Thursday, July 16, 2020

High-traffic areas in Rome, Georgia, courthouse present an opportunity for coronavirus to take hold and spread among staff members and the public

Floyd County Courthouse in Rome, GA

Have courthouses become primary hothouses for spread of the coronavirus? Evidence from some locales suggests the answer is yes. The Floyd County Courthouse in Rome, Georgia, recently closed for two weeks after 13 court employees tested positive since May 31. From a report at

Superior Court Clerk Barbara Penson said her own decision to require her 18-member staff to undergo additional testing before they can return to work . . . has uncovered three more COVID-19 cases. Seven staff members in her office have now tested positive.

At least 13 courthouse employees have tested positive since May 31, and nearly half of them have become ill.

In addition to Penson’s staff, three members of Probate Judge Steven Burkhalter’s staff also became ill after testing positive for COVID, according to Kevin Holder, executive director of the state Council of Probate Judges.

Three sheriff’s deputies have also tested positive, according to The Rome News-Tribune.

Penson said that , because all but one of her staff members were asymptomatic when they initially tested positive, she is requiring that they present two negative COVID-19 tests taken at least 24 hours apart before she will allow them to return to work. Penson said neither she nor her chief deputy have tested positive.

Floyd County Superior Court Chief Judge J. Bryant Durham ordered all 148 courthouse employees to undergo COVID-19 tests in a June 5 judicial emergency declaration after Penson alerted him that one of her clerks had tested positive for the virus and had symptoms that included a fever. Durham also ordered that all staff must present proof in writing that they tested negative before the can enter the courthouse.

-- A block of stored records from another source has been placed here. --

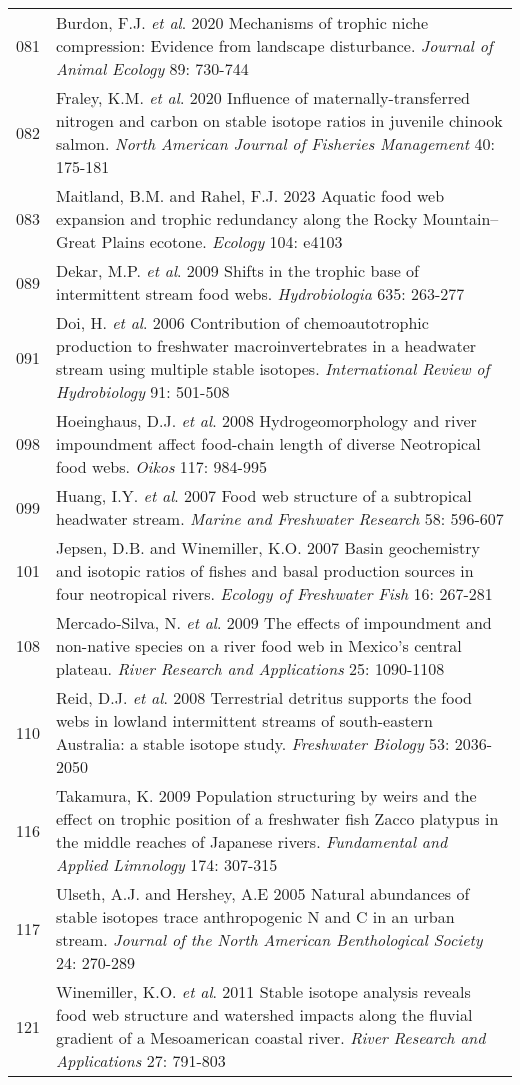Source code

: \begin{longtable}{p{}p{}}
  081 & Burdon, F.J. \textit{et al}. 2020 Mechanisms of trophic niche compression: Evidence from landscape disturbance. \textit{Journal of Animal Ecology} 89: 730-744 \\ 
  082 & Fraley, K.M. \textit{et al}. 2020 Influence of maternally-transferred nitrogen and carbon on stable isotope ratios in juvenile chinook salmon. \textit{North American Journal of Fisheries Management} 40: 175-181 \\ 
  083 & Maitland, B.M. and Rahel, F.J. 2023 Aquatic food web expansion and trophic redundancy along the Rocky Mountain–Great Plains ecotone. \textit{Ecology} 104: e4103 \\ 
  089 & Dekar, M.P. \textit{et al}. 2009 Shifts in the trophic base of intermittent stream food webs. \textit{Hydrobiologia} 635: 263-277 \\ 
  091 & Doi, H. \textit{et al}. 2006 Contribution of chemoautotrophic production to freshwater macroinvertebrates in a headwater stream using multiple stable isotopes. \textit{International Review of Hydrobiology} 91: 501-508 \\ 
  098 & Hoeinghaus, D.J. \textit{et al}. 2008 Hydrogeomorphology and river impoundment affect food-chain length of diverse Neotropical food webs. \textit{Oikos} 117: 984-995 \\ 
  099 & Huang, I.Y. \textit{et al}. 2007 Food web structure of a subtropical headwater stream. \textit{Marine and Freshwater Research} 58: 596-607 \\ 
  101 & Jepsen, D.B. and Winemiller, K.O. 2007 Basin geochemistry and isotopic ratios of fishes and basal production sources in four neotropical rivers. \textit{Ecology of Freshwater Fish} 16: 267-281 \\ 
  108 & Mercado‐Silva, N. \textit{et al}. 2009 The effects of impoundment and non-native species on a river food web in Mexico's central plateau. \textit{River Research and Applications} 25: 1090-1108 \\ 
  110 & Reid, D.J. \textit{et al}. 2008 Terrestrial detritus supports the food webs in lowland intermittent streams of south-eastern Australia: a stable isotope study. \textit{Freshwater Biology} 53: 2036-2050 \\ 
  116 & Takamura, K. 2009 Population structuring by weirs and the effect on trophic position of a freshwater fish Zacco platypus in the middle reaches of Japanese rivers. \textit{Fundamental and Applied Limnology} 174: 307-315 \\ 
  117 & Ulseth, A.J. and Hershey, A.E 2005 Natural abundances of stable isotopes trace anthropogenic N and C in an urban stream. \textit{Journal of the North American Benthological Society} 24: 270-289 \\ 
  121 & Winemiller, K.O. \textit{et al}. 2011 Stable isotope analysis reveals food web structure and watershed impacts along the fluvial gradient of a Mesoamerican coastal river. \textit{River Research and Applications} 27: 791-803 \\ 
   \hline
\hline
\end{longtable}
\endgroup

Areas of high interaction with the public seem to be driving the virus' spread:

Penson said four positive tests among her staff, and three in the probate judge’s office forced her staff and the staffs of the probate, magistrate, and juvenile courts to quarantine for two weeks. She said two of the circuit’s four Superior Court judges and their staffs were also quarantined, although none tested positive for the virus.

The courthouse employees who tested positive work on the first and second floors, which have the most interactions with the public, she said. No one on the third floor, where the superior court judges’ chambers are located, has tested positive.

Meanwhile, the courthouse was fogged twice to disinfect it, and a crew from the state prison was brought in to clean and sanitize every office and courtroom, in addition to all public spaces, Penson said.

Although the courthouse has reopened, she said she and her staff are isolating in the clerk’s office. “No one comes in here,” she said. “No one is allowed in our work area.”

Only two members of the public at a time are allowed in either the clerk’s office or the deed room, Penson said.

Personal interactions among staff have also been limited in favor of communicating by phone, fax, or instant messaging, she said. All civil and real estate transactions are filed electronically, and her office will soon be able to accept criminal filings as well, she said.

Some employees work remotely, but parts of Floyd County, a county of less than 100,000 in the Appalachian foothills, do not have broadband access, she said.

Penson said no date has been set yet for jury trials to restart.